O pluralismo político acidental estabelecido na Ucrânia pós-soviética na década de 90, a Revolução Laranja (2004) e a Revolução da Praça Maidan (2013-2014) facilitaram esse divórcio. A recusa da elite governante russa em aceitar a independência da Ucrânia ou os ucranianos como membros iguais da família mundial de nações acelerou esse processo.

A mitologização da Rússia de suas origens no passado medieval e na Rússia de Kiev (império medieval fundado pelos vikings no século 9º), sua expansão contínua por uma Eurásia em grande parte desprovida de fronteiras naturais, a emergência da União Soviética como potência mundial, o culto da Grande Guerra Pátria (como os russos chamam a 2ª Guerra) e a reabilitação de Stalin como o grande líder militar durante esta guerra reforçaram a crença popular – como Putin afirmou em 2021 – de que russos e ucranianos são um só povo.

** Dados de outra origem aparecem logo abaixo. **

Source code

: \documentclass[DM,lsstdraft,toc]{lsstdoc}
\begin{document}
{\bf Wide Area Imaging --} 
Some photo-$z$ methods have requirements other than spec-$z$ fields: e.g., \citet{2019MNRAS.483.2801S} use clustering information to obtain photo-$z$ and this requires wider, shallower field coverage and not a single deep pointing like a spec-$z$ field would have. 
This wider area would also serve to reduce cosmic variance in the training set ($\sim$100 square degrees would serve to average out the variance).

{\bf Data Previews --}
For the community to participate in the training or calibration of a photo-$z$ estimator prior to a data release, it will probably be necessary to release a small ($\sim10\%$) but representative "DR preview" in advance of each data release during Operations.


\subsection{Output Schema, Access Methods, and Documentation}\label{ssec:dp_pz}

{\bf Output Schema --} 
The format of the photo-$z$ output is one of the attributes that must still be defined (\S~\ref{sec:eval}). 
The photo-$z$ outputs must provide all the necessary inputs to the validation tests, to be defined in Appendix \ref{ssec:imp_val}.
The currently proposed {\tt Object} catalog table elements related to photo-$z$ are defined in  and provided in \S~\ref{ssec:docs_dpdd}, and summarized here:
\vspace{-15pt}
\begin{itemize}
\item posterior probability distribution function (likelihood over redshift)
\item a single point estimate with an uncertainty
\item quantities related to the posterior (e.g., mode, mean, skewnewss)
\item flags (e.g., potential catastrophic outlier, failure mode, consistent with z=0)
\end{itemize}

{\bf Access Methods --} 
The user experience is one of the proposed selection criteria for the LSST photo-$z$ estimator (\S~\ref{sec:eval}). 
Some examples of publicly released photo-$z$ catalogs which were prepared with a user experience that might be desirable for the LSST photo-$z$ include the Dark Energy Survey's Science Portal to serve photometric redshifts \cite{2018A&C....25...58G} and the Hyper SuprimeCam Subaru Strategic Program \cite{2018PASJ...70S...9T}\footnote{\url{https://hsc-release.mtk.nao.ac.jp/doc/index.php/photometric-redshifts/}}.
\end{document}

De acordo com esse ponto de vista, “a verdadeira soberania da Ucrânia só é possível em parceria com a Rússia”. Para justificar essas alegações, a mídia controlada pela Rússia deslegitimou constantemente a Ucrânia, alegando que ela representava um “estado falido”.

A prioridade de Putin

Embora não esteja claro quantos cidadãos russos apoiam essa interpretação, essa mentalidade imperial (especialmente a ideia de que a Crimeia foi e sempre será parte da Rússia) e a nostalgia do passado alimentam o apoio popular à guerra atual.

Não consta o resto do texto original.